*Work to complete*. The answer must be a single number: how many lines in the entries hold the string "Array".

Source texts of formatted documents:

————

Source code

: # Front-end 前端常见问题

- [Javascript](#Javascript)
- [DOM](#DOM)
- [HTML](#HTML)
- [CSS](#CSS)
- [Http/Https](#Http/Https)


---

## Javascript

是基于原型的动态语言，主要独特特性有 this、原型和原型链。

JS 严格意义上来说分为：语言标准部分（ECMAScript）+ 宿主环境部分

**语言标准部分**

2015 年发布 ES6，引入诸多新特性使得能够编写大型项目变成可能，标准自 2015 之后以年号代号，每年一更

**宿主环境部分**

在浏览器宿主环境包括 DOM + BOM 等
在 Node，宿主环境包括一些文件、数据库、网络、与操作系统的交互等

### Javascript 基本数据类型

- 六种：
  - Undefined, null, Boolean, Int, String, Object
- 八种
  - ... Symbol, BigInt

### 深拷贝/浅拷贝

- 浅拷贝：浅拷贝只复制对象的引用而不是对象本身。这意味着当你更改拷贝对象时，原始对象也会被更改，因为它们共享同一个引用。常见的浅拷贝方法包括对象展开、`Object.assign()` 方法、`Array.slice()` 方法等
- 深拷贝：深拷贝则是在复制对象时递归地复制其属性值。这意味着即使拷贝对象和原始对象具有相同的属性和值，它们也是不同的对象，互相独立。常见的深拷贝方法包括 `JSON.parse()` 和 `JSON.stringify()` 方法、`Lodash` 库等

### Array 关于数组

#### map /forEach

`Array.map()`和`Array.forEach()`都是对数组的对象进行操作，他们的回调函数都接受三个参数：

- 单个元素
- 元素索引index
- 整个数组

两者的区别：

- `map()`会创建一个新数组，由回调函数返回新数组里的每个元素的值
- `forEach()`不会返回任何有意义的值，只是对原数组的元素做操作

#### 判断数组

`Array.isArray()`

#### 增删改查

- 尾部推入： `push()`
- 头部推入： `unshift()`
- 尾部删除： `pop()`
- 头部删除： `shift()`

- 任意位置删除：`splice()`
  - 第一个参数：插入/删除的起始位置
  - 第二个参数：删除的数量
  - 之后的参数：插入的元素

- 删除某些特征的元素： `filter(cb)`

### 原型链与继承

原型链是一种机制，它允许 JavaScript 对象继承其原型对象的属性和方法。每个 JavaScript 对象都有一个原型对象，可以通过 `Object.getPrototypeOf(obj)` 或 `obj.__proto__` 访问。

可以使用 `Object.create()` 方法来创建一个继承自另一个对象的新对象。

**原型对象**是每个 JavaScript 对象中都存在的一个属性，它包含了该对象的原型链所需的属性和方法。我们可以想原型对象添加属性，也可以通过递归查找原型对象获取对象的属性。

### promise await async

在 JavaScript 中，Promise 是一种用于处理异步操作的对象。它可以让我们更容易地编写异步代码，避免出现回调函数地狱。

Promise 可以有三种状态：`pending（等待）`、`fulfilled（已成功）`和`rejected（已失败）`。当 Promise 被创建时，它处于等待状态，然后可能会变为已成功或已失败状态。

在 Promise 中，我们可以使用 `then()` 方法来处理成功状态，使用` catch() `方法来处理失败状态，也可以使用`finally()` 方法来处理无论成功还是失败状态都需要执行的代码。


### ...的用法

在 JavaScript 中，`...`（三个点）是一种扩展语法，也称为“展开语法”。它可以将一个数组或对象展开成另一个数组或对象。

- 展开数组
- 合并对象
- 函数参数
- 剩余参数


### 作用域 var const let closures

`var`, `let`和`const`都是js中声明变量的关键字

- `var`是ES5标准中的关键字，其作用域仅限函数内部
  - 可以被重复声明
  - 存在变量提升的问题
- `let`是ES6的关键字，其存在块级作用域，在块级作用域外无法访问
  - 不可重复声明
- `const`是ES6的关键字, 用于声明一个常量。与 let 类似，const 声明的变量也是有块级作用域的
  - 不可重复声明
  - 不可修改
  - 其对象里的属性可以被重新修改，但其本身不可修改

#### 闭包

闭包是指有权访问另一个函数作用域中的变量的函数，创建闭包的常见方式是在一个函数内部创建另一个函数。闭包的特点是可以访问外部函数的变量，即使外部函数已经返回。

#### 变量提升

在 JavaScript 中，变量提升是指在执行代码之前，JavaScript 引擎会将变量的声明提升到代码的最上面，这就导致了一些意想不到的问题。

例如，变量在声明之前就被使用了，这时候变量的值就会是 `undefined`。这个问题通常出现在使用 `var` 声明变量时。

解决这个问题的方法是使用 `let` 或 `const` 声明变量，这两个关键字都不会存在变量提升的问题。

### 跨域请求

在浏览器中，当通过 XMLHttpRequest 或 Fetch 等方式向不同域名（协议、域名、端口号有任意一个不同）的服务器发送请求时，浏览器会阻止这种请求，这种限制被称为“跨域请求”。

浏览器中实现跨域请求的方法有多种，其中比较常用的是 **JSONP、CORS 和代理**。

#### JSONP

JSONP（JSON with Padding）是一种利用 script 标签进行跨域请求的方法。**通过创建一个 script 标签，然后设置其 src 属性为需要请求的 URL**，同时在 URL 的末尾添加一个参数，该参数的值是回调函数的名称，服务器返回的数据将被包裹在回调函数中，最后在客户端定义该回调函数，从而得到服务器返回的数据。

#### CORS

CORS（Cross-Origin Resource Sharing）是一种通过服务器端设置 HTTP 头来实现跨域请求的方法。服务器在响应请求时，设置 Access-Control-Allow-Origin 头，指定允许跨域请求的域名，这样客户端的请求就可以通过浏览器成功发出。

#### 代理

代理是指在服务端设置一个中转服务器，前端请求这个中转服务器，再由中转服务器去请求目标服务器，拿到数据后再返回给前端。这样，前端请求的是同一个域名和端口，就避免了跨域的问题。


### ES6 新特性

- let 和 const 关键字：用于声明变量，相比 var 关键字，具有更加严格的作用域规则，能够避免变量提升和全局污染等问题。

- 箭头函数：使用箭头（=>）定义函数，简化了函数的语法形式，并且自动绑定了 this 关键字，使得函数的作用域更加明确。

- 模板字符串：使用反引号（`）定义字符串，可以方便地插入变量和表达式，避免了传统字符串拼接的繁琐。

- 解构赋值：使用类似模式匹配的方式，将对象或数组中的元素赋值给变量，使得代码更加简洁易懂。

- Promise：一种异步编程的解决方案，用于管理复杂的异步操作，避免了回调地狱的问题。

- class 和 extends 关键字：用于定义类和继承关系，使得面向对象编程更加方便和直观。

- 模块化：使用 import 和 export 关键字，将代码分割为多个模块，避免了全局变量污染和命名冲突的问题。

————

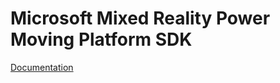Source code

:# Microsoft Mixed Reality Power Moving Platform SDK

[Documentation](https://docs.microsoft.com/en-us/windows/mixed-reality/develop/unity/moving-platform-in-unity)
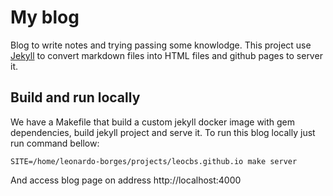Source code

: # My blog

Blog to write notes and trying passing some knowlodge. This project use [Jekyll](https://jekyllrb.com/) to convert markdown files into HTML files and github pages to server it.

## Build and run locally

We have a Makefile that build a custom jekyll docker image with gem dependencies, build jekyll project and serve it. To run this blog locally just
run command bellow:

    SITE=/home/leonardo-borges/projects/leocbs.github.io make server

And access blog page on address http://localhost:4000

————

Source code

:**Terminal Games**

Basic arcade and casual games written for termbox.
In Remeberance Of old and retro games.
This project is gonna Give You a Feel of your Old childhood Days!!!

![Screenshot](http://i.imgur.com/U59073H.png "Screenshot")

————

*Written solution*. 4